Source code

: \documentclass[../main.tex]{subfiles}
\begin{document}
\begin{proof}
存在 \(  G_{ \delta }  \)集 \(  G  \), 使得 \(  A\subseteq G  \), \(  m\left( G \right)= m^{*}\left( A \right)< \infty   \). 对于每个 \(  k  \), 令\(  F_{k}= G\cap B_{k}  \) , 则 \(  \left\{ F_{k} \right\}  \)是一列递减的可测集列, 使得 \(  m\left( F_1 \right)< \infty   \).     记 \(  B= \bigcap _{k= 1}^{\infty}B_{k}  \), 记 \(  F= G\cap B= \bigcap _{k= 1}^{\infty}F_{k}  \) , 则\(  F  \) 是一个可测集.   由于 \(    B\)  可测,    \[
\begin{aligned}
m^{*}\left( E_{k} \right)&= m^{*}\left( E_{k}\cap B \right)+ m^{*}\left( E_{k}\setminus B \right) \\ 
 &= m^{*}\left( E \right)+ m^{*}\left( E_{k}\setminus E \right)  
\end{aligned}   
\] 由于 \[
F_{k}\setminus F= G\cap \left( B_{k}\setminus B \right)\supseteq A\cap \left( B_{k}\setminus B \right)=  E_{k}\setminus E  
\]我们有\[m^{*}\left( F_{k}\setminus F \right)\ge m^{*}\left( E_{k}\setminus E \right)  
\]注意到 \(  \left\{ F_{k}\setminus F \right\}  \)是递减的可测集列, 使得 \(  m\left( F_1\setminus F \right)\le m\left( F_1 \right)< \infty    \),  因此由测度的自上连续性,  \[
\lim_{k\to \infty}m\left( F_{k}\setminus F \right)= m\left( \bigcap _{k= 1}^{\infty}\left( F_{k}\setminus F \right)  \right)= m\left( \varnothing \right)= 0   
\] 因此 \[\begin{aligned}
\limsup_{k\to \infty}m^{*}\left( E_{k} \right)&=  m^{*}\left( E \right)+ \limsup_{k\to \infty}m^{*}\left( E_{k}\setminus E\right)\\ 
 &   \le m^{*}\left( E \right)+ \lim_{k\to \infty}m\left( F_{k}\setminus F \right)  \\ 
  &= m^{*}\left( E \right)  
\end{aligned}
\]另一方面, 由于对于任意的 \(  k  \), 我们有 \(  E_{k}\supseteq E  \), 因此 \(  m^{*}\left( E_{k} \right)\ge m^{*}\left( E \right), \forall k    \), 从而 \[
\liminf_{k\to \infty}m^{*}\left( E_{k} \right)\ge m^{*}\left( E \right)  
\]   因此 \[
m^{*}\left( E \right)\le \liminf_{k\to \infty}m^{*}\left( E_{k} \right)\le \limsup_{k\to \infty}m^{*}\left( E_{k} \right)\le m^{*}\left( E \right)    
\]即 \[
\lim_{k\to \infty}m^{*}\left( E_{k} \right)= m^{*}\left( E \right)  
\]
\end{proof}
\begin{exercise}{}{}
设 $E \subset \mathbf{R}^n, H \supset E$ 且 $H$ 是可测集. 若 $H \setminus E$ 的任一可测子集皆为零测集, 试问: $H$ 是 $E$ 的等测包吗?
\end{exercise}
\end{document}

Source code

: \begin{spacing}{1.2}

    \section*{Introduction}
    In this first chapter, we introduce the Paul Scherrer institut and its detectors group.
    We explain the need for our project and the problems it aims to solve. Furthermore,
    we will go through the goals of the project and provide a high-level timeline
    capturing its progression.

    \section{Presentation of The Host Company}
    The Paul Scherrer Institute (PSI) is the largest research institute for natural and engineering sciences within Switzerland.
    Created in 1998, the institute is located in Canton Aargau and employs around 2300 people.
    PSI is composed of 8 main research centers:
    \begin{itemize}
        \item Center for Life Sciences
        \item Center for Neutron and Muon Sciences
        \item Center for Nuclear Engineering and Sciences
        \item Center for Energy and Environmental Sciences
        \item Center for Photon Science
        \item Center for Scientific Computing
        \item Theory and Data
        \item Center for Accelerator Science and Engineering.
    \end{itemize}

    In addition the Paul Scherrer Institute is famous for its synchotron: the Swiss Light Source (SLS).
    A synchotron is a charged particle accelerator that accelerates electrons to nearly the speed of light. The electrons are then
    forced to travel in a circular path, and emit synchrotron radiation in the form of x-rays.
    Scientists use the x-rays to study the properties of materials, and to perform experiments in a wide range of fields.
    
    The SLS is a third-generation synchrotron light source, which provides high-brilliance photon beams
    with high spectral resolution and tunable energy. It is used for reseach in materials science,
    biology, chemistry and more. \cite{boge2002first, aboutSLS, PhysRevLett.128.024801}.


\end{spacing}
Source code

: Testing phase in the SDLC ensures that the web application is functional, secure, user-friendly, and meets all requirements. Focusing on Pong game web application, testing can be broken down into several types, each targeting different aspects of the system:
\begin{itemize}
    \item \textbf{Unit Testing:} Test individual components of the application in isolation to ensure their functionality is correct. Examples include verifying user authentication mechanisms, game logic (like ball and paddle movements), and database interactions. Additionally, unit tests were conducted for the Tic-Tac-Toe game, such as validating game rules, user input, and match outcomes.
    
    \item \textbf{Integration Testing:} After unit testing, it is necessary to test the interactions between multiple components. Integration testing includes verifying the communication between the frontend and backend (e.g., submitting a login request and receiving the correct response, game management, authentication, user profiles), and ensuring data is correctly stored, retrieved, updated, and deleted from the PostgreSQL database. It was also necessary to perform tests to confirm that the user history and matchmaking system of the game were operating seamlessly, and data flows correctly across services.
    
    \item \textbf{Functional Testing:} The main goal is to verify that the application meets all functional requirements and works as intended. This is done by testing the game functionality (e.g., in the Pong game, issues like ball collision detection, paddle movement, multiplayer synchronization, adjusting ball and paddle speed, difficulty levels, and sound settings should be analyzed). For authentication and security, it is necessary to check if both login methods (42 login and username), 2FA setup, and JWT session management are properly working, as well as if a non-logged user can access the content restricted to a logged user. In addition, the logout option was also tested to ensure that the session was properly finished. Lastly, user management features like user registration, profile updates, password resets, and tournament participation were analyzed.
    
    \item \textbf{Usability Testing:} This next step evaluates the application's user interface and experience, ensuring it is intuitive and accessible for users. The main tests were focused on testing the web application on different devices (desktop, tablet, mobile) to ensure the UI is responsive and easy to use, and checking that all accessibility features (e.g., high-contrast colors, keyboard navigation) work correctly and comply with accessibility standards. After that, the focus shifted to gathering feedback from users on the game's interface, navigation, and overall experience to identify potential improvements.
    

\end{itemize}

**Exercise details**
When a line in the material includes the word "ball", copy it out.

**Final answer**
    \item \textbf{Unit Testing:} Test individual components of the application in isolation to ensure their functionality is correct. Examples include verifying user authentication mechanisms, game logic (like ball and paddle movements), and database interactions. Additionally, unit tests were conducted for the Tic-Tac-Toe game, such as validating game rules, user input, and match outcomes.
    \item \textbf{Functional Testing:} The main goal is to verify that the application meets all functional requirements and works as intended. This is done by testing the game functionality (e.g., in the Pong game, issues like ball collision detection, paddle movement, multiplayer synchronization, adjusting ball and paddle speed, difficulty levels, and sound settings should be analyzed). For authentication and security, it is necessary to check if both login methods (42 login and username), 2FA setup, and JWT session management are properly working, as well as if a non-logged user can access the content restricted to a logged user. In addition, the logout option was also tested to ensure that the session was properly finished. Lastly, user management features like user registration, profile updates, password resets, and tournament participation were analyzed.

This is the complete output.